When I was a girl my mom had a friend as gorgeous as Sharon Tate.  J’s hair teased up in a high smooth lift over her crown then fell waistward in a California dreamin’ cascade. J. wore belted safari suits in crème and bone. She was long and leggy and used to chat on the phone sitting on the kitchen counter, her pretty feet in the sink, her knees tucked up under her chin.

When Sharon Tate lies alone in her twin bed, a bandage peeking out of her mocha negligee, afraid of losing her breast, her husband locked up in a loony bin, her sister-in law, the elegant and practical Lee Grant, pimping her out, like her mother before her, I thought of J. with her leg in a cast and years later I’d heard her husband put it there. I thought of Sharon Tate, murdered in her home by the Manson clan, and I wept.

I wept thinking of all those gorgeous women, on screen and off, with
all their goddamn gorgeousness and yet all so forlorn. They gave it all
away.
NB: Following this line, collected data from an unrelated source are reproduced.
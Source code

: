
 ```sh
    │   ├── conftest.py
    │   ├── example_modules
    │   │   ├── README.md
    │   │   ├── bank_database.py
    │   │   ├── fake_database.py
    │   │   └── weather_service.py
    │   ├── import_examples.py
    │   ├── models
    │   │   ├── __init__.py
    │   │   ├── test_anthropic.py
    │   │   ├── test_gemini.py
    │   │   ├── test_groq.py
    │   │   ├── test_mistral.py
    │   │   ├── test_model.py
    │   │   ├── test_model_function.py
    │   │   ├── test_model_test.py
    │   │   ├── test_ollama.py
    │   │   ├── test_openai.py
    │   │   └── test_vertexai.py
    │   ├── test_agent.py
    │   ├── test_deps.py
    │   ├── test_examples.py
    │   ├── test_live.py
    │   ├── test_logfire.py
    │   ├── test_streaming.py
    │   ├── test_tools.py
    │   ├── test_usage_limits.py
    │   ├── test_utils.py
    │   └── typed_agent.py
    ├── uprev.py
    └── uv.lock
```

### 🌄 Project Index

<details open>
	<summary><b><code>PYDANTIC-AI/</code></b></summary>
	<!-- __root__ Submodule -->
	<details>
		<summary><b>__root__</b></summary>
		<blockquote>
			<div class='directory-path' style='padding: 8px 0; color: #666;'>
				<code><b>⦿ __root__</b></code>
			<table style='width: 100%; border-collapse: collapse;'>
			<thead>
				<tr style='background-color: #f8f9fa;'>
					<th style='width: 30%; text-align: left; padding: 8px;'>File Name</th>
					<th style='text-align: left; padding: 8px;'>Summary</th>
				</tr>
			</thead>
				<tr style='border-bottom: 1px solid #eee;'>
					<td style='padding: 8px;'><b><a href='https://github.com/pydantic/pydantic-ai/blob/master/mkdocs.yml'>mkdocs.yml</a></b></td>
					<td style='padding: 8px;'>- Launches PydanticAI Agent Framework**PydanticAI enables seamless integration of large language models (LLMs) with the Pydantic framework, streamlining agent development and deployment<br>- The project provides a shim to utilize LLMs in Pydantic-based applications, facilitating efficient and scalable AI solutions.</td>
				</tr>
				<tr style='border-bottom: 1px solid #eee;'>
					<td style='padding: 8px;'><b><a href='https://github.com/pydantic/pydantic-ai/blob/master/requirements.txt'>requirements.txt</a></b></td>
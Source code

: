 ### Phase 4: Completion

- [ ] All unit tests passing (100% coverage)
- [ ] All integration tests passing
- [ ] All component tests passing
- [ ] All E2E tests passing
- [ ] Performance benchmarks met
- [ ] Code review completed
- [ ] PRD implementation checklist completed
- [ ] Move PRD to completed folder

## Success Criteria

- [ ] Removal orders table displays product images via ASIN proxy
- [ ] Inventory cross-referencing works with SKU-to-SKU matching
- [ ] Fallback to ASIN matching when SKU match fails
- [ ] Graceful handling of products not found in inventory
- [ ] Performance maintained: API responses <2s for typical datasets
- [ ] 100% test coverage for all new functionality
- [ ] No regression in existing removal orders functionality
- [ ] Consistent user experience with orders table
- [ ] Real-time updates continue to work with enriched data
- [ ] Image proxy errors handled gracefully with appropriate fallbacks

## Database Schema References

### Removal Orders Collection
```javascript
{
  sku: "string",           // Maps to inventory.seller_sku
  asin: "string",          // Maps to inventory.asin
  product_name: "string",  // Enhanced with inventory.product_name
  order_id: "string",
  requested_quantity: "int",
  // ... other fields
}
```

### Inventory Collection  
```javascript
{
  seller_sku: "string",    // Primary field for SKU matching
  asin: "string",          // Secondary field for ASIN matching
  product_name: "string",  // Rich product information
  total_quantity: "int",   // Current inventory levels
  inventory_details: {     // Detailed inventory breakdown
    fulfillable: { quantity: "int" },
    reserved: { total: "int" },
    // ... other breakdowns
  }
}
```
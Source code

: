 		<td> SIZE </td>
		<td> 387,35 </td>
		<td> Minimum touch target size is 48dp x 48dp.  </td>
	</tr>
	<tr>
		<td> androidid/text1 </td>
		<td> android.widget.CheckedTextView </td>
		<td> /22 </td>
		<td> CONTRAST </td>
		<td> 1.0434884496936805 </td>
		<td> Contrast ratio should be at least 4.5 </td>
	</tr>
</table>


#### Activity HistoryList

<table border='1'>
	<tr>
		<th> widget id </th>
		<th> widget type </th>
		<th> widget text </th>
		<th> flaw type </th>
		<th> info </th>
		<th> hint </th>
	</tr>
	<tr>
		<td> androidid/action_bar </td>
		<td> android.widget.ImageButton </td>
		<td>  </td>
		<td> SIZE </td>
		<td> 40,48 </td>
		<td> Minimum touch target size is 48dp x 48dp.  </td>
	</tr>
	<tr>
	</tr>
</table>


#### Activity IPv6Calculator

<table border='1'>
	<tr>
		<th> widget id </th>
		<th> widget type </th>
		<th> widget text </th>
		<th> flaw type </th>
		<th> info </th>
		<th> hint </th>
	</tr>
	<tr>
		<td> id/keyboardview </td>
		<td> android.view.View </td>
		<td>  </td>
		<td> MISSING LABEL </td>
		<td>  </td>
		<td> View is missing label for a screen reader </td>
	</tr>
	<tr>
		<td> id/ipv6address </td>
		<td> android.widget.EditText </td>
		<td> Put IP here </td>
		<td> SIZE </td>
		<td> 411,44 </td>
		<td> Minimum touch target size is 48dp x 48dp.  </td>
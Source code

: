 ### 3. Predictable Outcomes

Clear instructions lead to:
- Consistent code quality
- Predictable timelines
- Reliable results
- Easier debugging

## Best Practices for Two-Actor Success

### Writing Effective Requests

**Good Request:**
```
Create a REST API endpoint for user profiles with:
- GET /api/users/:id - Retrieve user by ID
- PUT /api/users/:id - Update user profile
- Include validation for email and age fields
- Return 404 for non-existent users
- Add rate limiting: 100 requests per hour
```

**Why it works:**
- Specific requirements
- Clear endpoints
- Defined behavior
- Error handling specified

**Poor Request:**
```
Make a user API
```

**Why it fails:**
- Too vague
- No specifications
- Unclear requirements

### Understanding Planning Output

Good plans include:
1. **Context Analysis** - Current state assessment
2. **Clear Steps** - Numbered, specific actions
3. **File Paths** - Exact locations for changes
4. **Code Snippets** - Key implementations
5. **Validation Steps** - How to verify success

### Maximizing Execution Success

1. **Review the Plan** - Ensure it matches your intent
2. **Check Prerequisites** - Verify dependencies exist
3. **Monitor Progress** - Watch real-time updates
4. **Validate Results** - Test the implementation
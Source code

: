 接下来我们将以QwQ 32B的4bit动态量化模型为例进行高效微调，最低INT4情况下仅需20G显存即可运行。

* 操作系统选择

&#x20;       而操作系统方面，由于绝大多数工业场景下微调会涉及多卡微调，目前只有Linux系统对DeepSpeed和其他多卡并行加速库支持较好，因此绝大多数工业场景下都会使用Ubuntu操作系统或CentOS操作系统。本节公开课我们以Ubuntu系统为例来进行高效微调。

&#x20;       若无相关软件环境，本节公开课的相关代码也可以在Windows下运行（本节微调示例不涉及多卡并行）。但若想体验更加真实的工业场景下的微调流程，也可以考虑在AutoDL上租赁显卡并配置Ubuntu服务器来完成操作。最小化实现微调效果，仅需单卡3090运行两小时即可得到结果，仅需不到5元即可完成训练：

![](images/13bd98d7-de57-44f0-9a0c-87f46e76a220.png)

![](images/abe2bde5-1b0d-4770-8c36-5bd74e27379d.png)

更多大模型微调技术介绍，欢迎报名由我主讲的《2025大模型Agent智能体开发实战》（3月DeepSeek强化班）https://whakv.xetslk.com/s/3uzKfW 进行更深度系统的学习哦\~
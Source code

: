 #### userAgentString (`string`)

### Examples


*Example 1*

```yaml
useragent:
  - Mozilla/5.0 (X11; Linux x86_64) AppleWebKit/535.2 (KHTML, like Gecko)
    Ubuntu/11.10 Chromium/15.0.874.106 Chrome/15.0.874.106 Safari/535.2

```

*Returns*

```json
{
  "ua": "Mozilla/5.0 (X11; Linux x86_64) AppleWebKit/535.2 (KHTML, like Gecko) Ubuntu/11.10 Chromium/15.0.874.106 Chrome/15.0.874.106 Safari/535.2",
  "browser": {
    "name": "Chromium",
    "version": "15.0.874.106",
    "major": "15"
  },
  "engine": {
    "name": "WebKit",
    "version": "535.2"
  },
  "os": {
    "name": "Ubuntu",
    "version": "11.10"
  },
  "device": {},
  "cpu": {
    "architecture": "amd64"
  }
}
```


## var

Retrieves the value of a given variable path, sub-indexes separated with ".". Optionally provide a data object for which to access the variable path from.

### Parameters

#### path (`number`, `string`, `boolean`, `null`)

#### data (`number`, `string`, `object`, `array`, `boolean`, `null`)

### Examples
And in their poverty, they turned to dolls.
Pills, baby.

And what about those hairpieces?

I wept for the end of the era of Hollywood la-dee-da speech, of women in hats, hairpieces, and gloves.

And when Susan Hayward says,
One day you'll wind up alone.
Like me.
And wonder what happened.

Yeah, you guessed it. For that I wept.

Child star Patty Duke, all grown up here, flicks her beatnik hips to stardom only to stumble doll-addicted back to Nowheresville in a glitter mini-dress and mussed wig.

Shall I call you a cab? A kindly bartender queries.
I don’t need it.
I don’t need anybody.
Cause I got talent.
Big talent.
Pause.
Turn.
Close up.
They love me.
The hell with ‘em, who needs ‘em?
The whole world loves me.

More tears.

This morning I had trouble dressing. Nothing would do. I stood on a pile that was my whole damn wardrobe. Everything was just a little too tight. The mirror just a tad too wide. 

Now it all becomes clear.

Confession Three
PMS.
That time of month when a girl could really use a doll.